Data for the task:
-- Opening Marker --
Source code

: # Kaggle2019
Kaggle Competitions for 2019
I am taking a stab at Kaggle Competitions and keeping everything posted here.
-- Closing Marker --
-- Opening Marker --
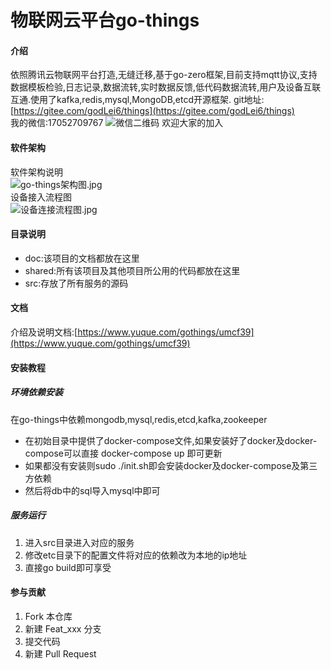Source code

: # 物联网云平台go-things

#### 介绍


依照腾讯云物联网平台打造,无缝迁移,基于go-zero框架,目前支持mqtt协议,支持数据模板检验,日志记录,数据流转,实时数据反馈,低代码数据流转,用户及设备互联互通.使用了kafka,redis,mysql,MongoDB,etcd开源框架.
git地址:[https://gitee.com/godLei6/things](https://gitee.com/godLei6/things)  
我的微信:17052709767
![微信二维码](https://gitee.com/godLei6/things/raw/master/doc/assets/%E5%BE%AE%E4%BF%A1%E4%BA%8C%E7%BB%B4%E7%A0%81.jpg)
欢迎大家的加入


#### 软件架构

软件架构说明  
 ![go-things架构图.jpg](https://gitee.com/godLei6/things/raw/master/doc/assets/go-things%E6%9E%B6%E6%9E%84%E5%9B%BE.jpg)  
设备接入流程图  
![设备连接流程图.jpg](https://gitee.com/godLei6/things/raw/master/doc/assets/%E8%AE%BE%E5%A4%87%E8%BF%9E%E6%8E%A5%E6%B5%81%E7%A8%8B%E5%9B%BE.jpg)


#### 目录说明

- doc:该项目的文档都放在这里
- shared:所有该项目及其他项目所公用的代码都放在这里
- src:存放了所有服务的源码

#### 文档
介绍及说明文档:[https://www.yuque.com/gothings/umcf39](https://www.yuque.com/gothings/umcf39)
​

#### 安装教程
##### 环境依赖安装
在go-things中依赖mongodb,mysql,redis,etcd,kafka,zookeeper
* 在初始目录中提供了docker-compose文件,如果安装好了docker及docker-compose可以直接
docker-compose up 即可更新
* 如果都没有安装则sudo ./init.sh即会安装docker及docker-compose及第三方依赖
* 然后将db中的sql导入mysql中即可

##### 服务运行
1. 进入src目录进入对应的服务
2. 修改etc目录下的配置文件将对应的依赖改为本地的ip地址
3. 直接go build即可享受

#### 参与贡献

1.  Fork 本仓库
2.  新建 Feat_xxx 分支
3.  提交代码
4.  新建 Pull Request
-- Closing Marker --
Task item: Using the records above, pull out each line where the word "assets" occurs.

Written response:
![微信二维码](https://gitee.com/godLei6/things/raw/master/doc/assets/%E5%BE%AE%E4%BF%A1%E4%BA%8C%E7%BB%B4%E7%A0%81.jpg)
 ![go-things架构图.jpg](https://gitee.com/godLei6/things/raw/master/doc/assets/go-things%E6%9E%B6%E6%9E%84%E5%9B%BE.jpg)  
![设备连接流程图.jpg](https://gitee.com/godLei6/things/raw/master/doc/assets/%E8%AE%BE%E5%A4%87%E8%BF%9E%E6%8E%A5%E6%B5%81%E7%A8%8B%E5%9B%BE.jpg)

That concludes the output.